__Dataset records__
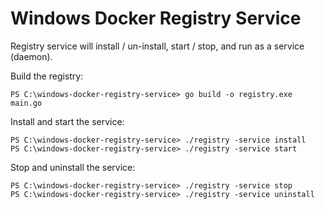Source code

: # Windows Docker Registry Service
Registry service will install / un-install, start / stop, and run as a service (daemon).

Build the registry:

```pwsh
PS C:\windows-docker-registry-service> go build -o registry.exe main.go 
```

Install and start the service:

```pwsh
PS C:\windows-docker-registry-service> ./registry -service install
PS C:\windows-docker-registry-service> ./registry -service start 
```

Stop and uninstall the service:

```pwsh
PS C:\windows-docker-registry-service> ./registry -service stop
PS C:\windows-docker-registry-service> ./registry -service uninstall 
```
* * *
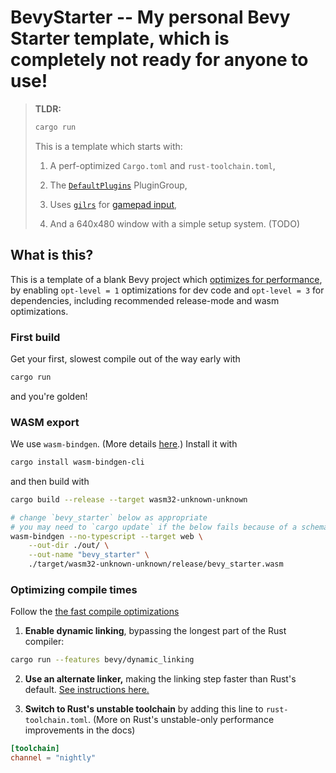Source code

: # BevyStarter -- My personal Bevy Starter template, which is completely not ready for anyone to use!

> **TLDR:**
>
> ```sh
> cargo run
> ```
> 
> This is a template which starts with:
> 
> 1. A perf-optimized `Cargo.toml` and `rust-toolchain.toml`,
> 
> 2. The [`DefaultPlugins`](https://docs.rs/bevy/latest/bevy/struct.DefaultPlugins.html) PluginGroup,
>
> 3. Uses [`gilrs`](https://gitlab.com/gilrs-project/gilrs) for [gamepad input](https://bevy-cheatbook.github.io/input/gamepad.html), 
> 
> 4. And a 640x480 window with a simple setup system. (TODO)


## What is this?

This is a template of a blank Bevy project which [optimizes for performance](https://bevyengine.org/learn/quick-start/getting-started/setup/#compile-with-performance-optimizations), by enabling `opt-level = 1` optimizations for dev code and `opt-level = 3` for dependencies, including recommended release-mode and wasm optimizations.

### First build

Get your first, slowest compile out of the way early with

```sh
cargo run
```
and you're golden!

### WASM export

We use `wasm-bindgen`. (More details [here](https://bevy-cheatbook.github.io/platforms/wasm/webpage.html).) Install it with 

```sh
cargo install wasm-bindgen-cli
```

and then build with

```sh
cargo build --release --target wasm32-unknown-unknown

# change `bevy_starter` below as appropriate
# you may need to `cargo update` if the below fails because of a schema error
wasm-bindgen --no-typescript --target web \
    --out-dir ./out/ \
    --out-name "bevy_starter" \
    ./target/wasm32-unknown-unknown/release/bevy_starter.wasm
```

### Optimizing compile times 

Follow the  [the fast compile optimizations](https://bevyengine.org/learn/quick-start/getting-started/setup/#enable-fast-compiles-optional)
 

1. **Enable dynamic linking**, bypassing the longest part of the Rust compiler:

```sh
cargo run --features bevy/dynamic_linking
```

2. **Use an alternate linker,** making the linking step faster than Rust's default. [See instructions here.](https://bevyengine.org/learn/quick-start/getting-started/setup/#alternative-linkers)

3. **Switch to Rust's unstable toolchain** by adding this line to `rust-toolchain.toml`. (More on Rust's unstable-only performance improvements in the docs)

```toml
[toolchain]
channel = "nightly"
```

__What you have to do__
Every line above holding the string "here" should be listed.

__Response to the task__
We use `wasm-bindgen`. (More details [here](https://bevy-cheatbook.github.io/platforms/wasm/webpage.html).) Install it with 
2. **Use an alternate linker,** making the linking step faster than Rust's default. [See instructions here.](https://bevyengine.org/learn/quick-start/getting-started/setup/#alternative-linkers)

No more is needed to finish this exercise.